• Material supplied:
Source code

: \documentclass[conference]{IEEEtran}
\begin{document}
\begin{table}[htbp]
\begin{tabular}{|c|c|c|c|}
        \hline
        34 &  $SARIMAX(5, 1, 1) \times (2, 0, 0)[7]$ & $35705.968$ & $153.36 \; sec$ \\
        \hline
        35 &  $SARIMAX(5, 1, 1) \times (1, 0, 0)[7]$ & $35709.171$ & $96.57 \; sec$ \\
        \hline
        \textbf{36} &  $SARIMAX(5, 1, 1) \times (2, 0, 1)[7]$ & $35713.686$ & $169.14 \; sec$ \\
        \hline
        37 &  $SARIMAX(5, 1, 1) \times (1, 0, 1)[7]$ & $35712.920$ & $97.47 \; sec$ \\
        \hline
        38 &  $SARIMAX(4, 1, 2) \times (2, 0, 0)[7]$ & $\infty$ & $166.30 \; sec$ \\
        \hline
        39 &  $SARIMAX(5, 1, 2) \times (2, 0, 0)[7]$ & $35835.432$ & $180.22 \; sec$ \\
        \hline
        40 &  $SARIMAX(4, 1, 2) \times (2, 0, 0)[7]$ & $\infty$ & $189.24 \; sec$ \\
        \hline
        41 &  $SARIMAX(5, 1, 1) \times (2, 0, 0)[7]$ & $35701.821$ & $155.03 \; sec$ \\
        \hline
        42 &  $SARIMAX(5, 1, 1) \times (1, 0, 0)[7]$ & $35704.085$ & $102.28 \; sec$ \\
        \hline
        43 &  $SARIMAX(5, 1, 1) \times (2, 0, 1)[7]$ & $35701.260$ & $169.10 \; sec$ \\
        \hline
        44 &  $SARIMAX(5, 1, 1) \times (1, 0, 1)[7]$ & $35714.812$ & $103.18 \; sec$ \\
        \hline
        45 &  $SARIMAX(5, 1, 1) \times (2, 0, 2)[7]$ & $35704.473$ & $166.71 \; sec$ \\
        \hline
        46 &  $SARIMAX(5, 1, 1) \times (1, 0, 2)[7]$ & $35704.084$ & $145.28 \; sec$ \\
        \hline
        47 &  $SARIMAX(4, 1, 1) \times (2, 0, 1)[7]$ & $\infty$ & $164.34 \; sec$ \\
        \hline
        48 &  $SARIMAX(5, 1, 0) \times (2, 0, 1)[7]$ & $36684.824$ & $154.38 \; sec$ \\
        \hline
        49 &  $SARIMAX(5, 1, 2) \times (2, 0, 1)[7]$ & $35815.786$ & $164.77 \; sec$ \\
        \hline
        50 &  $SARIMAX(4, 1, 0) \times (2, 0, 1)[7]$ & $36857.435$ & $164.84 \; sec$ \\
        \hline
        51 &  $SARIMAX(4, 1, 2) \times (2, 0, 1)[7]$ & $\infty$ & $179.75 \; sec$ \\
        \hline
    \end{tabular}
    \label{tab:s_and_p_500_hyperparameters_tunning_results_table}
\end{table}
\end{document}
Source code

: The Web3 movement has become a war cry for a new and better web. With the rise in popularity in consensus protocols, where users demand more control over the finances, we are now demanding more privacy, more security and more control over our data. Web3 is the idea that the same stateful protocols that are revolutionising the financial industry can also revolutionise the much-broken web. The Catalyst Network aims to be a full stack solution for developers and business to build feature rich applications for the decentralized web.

• Required work: Starting with the line that contains "1)[7]$ & $36857.435$ & $164.84 \; sec$ \\", print every line through the end of the entries above exactly as written, both boundary lines included, and nothing else.

• Reply to the exercise:
        50 &  $SARIMAX(4, 1, 0) \times (2, 0, 1)[7]$ & $36857.435$ & $164.84 \; sec$ \\
        \hline
        51 &  $SARIMAX(4, 1, 2) \times (2, 0, 1)[7]$ & $\infty$ & $179.75 \; sec$ \\
        \hline
    \end{tabular}
    \label{tab:s_and_p_500_hyperparameters_tunning_results_table}
\end{table}
\end{document}
Source code

: The Web3 movement has become a war cry for a new and better web. With the rise in popularity in consensus protocols, where users demand more control over the finances, we are now demanding more privacy, more security and more control over our data. Web3 is the idea that the same stateful protocols that are revolutionising the financial industry can also revolutionise the much-broken web. The Catalyst Network aims to be a full stack solution for developers and business to build feature rich applications for the decentralized web.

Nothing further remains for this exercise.